Your task: Find the word "dare" below. Copy each line that has it.

Plain-text document sources:
....

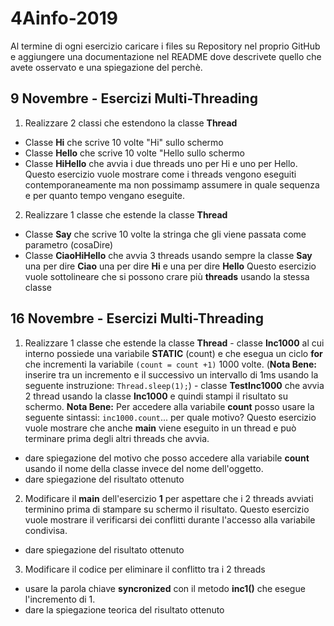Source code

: # 4Ainfo-2019
Al termine di ogni esercizio caricare i files su Repository nel proprio GitHub e aggiungere una documentazione nel README dove descrivete quello che avete osservato e una spiegazione del perchè.
## 9 Novembre - Esercizi Multi-Threading
1. Realizzare 2 classi che estendono la classe **Thread**
  - Classe **Hi** che scrive 10 volte "Hi" sullo schermo
  - Classe **Hello** che scrive 10 volte "Hello sullo schermo
  - Classe **HiHello** che avvia i due threads uno per Hi e uno per Hello.
Questo esercizio vuole mostrare come i threads vengono eseguiti contemporaneamente ma non possimamp assumere in quale sequenza e per quanto tempo vengano eseguite.

2. Realizzare 1 classe che estende la classe **Thread**
  - Classe **Say** che scrive 10 volte la stringa che gli viene passata come parametro (cosaDire)
  - Classe **CiaoHiHello** che avvia 3 threads usando sempre la classe **Say** una per dire **Ciao** una per dire **Hi** e una per dire **Hello**
  Questo esercizio vuole sottolineare che si possono crare più **threads** usando la stessa classe
  
  ## 16 Novembre - Esercizi Multi-Threading
  1. Realizzare 1 classe che estende la classe **Thread**
    - classe **Inc1000** al cui interno possiede una variabile **STATIC** (count) e che esegua un ciclo **for** che incrementi la variabile ``(count = count +1)`` 1000 volte. (**Nota Bene:** inserire tra un incremento e il successivo un intervallo di 1ms usando la seguente instruzione: ``Thread.sleep(1);``)
    - classe **TestInc1000** che avvia 2 thread usando la classe **Inc1000** e quindi stampi il risultato su schermo. **Nota Bene:** Per accedere alla variabile **count** posso usare la seguente sintassi: ``inc1000.count``... per quale motivo?
 Questo esercizio vuole mostrare che anche **main** viene eseguito in un thread e può terminare prima degli altri threads che avvia.
 * dare spiegazione del motivo che posso accedere alla variabile **count** usando il nome della classe invece del nome dell'oggetto.
 * dare spiegazione del risultato ottenuto
 
 2. Modificare il **main** dell'esercizio **1** per aspettare che i 2 threads avviati terminino prima di stampare su schermo il risultato.
 Questo esercizio vuole mostrare il verificarsi dei conflitti durante l'accesso alla variabile condivisa.
  * dare spiegazione del risultato ottenuto
  
 3. Modificare il codice per eliminare il conflitto tra i 2 threads
 * usare la parola chiave **syncronized** con il metodo **inc1()** che esegue l'incremento di 1.
 * dare la spiegazione teorica del risultato ottenuto

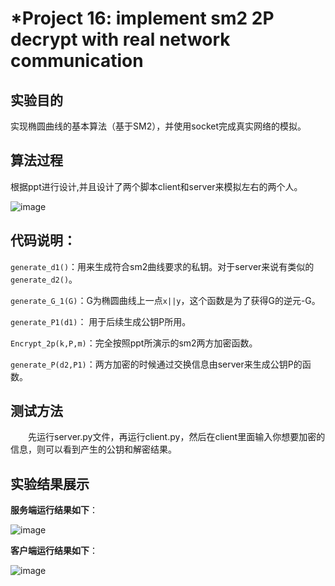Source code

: # *Project 16: implement sm2 2P decrypt with real network communication  

## 实验目的  

实现椭圆曲线的基本算法（基于SM2），并使用socket完成真实网络的模拟。  


## 算法过程  

根据ppt进行设计,并且设计了两个脚本client和server来模拟左右的两个人。  

![image](https://github.com/xinxingroup32num1/homework-group-32/assets/138662552/02b1ddd1-c4b7-4db3-ab85-e2643346103f)

## 代码说明：  

 `generate_d1()`：用来生成符合sm2曲线要求的私钥。对于server来说有类似的`generate_d2()`。  
   
 `generate_G_1(G)`：G为椭圆曲线上一点`x||y`，这个函数是为了获得G的逆元-G。  

 `generate_P1(d1)`： 用于后续生成公钥P所用。  

 `Encrypt_2p(k,P,m)`：完全按照ppt所演示的sm2两方加密函数。  

 `generate_P(d2,P1)`：两方加密的时候通过交换信息由server来生成公钥P的函数。  
 


## 测试方法  

&ensp;&ensp;&ensp;&ensp;先运行server.py文件，再运行client.py，然后在client里面输入你想要加密的信息，则可以看到产生的公钥和解密结果。  


## 实验结果展示  

**服务端运行结果如下**：  

![image](https://github.com/xinxingroup32num1/homework-group-32/assets/138662552/e27a0c3a-c909-4e52-804d-8b9530e5f802)

**客户端运行结果如下**：  

![image](https://github.com/xinxingroup32num1/homework-group-32/assets/138662552/8b3b475f-bfd3-44bf-bc94-5b3c5ee081b4)
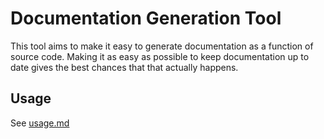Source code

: # Documentation Generation Tool

This tool aims to make it easy to generate documentation as a function of source code.
Making it as easy as possible to keep documentation up to date gives the best
chances that that actually happens.

## Usage

See [usage.md](docs/usage.md)
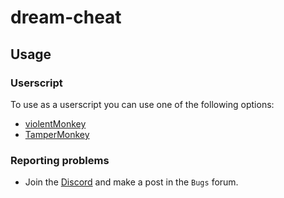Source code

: # dream-cheat

## Usage

### Userscript

To use as a userscript you can use one of the following options:

- [violentMonkey](https://violentmonkey.github.io/)
- [TamperMonkey](https://www.tampermonkey.net/)

### Reporting problems

- Join the [Discord](https://discord.gg/QRqKA9w8mf) and make a post in the `Bugs` forum.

....

Worked solution:
 * dare spiegazione del motivo che posso accedere alla variabile **count** usando il nome della classe invece del nome dell'oggetto.
 * dare spiegazione del risultato ottenuto
  * dare spiegazione del risultato ottenuto
 * dare la spiegazione teorica del risultato ottenuto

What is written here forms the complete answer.